# Aim of the task
Return the entries below in full. Keep every word as it is.

BEGIN Excerpted data

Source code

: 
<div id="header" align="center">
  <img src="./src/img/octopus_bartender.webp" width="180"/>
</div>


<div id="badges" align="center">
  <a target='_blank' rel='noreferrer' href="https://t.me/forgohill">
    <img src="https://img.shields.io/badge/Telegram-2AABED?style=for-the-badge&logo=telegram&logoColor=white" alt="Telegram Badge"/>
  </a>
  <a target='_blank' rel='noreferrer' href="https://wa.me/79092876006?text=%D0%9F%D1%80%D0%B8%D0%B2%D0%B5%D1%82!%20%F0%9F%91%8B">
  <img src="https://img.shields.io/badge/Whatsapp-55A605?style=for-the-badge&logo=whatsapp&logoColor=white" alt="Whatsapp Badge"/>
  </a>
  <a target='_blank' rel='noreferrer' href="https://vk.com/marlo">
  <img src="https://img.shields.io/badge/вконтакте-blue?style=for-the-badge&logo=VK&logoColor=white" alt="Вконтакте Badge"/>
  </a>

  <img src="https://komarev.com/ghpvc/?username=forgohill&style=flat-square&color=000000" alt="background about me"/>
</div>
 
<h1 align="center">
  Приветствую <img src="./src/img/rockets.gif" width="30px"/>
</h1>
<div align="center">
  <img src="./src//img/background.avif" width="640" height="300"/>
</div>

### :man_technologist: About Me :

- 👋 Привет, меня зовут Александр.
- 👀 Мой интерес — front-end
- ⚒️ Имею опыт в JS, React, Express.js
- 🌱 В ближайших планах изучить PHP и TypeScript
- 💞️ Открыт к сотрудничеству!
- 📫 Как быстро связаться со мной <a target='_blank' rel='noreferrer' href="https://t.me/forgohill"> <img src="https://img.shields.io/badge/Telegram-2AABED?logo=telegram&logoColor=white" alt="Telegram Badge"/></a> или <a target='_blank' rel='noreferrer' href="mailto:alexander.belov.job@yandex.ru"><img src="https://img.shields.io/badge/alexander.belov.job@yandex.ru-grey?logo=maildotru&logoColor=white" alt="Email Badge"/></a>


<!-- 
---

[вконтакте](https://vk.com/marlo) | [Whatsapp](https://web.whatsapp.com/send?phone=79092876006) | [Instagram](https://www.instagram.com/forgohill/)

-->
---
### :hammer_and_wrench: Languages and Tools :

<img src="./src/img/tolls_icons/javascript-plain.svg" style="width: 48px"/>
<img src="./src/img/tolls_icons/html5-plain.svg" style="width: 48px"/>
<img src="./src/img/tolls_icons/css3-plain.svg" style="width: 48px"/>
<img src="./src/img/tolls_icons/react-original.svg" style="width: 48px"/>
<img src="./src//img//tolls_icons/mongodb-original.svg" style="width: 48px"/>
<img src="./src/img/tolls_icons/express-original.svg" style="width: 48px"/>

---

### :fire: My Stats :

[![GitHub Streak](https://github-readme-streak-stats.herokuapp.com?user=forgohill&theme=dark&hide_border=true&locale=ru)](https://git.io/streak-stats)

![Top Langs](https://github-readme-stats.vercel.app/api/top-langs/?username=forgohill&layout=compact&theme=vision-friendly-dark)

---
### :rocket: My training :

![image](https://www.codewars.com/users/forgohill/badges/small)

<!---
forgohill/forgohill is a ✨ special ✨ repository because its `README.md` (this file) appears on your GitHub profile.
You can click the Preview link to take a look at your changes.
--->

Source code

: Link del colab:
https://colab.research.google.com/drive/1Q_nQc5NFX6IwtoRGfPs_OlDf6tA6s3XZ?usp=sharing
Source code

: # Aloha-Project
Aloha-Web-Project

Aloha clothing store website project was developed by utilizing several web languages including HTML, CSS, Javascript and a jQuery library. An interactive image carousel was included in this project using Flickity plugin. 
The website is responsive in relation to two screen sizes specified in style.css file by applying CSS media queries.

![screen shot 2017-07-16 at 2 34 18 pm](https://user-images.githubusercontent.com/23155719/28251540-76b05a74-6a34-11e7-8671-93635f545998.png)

END Excerpted data

# Worked solution
Source code

: 
<div id="header" align="center">
  <img src="./src/img/octopus_bartender.webp" width="180"/>
</div>


<div id="badges" align="center">
  <a target='_blank' rel='noreferrer' href="https://t.me/forgohill">
    <img src="https://img.shields.io/badge/Telegram-2AABED?style=for-the-badge&logo=telegram&logoColor=white" alt="Telegram Badge"/>
  </a>
  <a target='_blank' rel='noreferrer' href="https://wa.me/79092876006?text=%D0%9F%D1%80%D0%B8%D0%B2%D0%B5%D1%82!%20%F0%9F%91%8B">
  <img src="https://img.shields.io/badge/Whatsapp-55A605?style=for-the-badge&logo=whatsapp&logoColor=white" alt="Whatsapp Badge"/>
  </a>
  <a target='_blank' rel='noreferrer' href="https://vk.com/marlo">
  <img src="https://img.shields.io/badge/вконтакте-blue?style=for-the-badge&logo=VK&logoColor=white" alt="Вконтакте Badge"/>
  </a>

  <img src="https://komarev.com/ghpvc/?username=forgohill&style=flat-square&color=000000" alt="background about me"/>
</div>
 
<h1 align="center">
  Приветствую <img src="./src/img/rockets.gif" width="30px"/>
</h1>
<div align="center">
  <img src="./src//img/background.avif" width="640" height="300"/>
</div>

### :man_technologist: About Me :

- 👋 Привет, меня зовут Александр.
- 👀 Мой интерес — front-end
- ⚒️ Имею опыт в JS, React, Express.js
- 🌱 В ближайших планах изучить PHP и TypeScript
- 💞️ Открыт к сотрудничеству!
- 📫 Как быстро связаться со мной <a target='_blank' rel='noreferrer' href="https://t.me/forgohill"> <img src="https://img.shields.io/badge/Telegram-2AABED?logo=telegram&logoColor=white" alt="Telegram Badge"/></a> или <a target='_blank' rel='noreferrer' href="mailto:alexander.belov.job@yandex.ru"><img src="https://img.shields.io/badge/alexander.belov.job@yandex.ru-grey?logo=maildotru&logoColor=white" alt="Email Badge"/></a>


<!-- 
---

[вконтакте](https://vk.com/marlo) | [Whatsapp](https://web.whatsapp.com/send?phone=79092876006) | [Instagram](https://www.instagram.com/forgohill/)

-->
---
### :hammer_and_wrench: Languages and Tools :

<img src="./src/img/tolls_icons/javascript-plain.svg" style="width: 48px"/>
<img src="./src/img/tolls_icons/html5-plain.svg" style="width: 48px"/>
<img src="./src/img/tolls_icons/css3-plain.svg" style="width: 48px"/>
<img src="./src/img/tolls_icons/react-original.svg" style="width: 48px"/>
<img src="./src//img//tolls_icons/mongodb-original.svg" style="width: 48px"/>
<img src="./src/img/tolls_icons/express-original.svg" style="width: 48px"/>

---

### :fire: My Stats :

[![GitHub Streak](https://github-readme-streak-stats.herokuapp.com?user=forgohill&theme=dark&hide_border=true&locale=ru)](https://git.io/streak-stats)

![Top Langs](https://github-readme-stats.vercel.app/api/top-langs/?username=forgohill&layout=compact&theme=vision-friendly-dark)

---
### :rocket: My training :

![image](https://www.codewars.com/users/forgohill/badges/small)

<!---
forgohill/forgohill is a ✨ special ✨ repository because its `README.md` (this file) appears on your GitHub profile.
You can click the Preview link to take a look at your changes.
--->

Source code

: Link del colab:
https://colab.research.google.com/drive/1Q_nQc5NFX6IwtoRGfPs_OlDf6tA6s3XZ?usp=sharing
Source code

: # Aloha-Project
Aloha-Web-Project

Aloha clothing store website project was developed by utilizing several web languages including HTML, CSS, Javascript and a jQuery library. An interactive image carousel was included in this project using Flickity plugin. 
The website is responsive in relation to two screen sizes specified in style.css file by applying CSS media queries.

![screen shot 2017-07-16 at 2 34 18 pm](https://user-images.githubusercontent.com/23155719/28251540-76b05a74-6a34-11e7-8671-93635f545998.png)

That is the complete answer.